- _PROBLEM DETAILS_:
When a line in the records contains the string "your", copy that line.

- _SOURCE DATA_:
-*-

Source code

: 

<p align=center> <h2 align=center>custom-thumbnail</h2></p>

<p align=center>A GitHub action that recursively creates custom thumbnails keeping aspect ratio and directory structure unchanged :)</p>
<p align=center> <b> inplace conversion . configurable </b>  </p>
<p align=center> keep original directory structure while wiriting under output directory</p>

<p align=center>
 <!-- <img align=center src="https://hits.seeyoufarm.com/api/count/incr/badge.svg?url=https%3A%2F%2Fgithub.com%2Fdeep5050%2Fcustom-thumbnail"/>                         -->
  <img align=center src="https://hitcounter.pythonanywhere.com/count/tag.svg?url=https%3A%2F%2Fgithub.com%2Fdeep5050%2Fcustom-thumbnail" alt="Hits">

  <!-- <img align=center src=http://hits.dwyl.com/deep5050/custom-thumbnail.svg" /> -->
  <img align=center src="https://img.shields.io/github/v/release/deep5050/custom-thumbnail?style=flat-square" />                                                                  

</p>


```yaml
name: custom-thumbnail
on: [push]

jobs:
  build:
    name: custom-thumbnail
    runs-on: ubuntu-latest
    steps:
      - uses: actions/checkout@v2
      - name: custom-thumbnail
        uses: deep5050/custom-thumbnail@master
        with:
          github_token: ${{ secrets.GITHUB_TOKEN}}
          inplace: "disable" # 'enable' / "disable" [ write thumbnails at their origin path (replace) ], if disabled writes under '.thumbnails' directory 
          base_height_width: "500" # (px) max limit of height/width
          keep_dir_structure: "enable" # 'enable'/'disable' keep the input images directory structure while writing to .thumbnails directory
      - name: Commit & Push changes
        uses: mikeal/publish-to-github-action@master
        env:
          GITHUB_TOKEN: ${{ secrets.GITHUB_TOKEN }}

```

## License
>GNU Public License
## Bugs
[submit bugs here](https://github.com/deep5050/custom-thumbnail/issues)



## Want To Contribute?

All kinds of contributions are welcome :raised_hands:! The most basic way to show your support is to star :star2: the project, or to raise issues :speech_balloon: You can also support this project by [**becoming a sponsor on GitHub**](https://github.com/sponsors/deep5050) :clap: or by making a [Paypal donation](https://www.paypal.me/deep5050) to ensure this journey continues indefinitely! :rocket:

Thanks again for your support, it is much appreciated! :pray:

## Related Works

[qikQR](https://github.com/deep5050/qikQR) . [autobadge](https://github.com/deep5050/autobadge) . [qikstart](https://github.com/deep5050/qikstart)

-*-

- _THE ANSWER_:
All kinds of contributions are welcome :raised_hands:! The most basic way to show your support is to star :star2: the project, or to raise issues :speech_balloon: You can also support this project by [**becoming a sponsor on GitHub**](https://github.com/sponsors/deep5050) :clap: or by making a [Paypal donation](https://www.paypal.me/deep5050) to ensure this journey continues indefinitely! :rocket:
Thanks again for your support, it is much appreciated! :pray:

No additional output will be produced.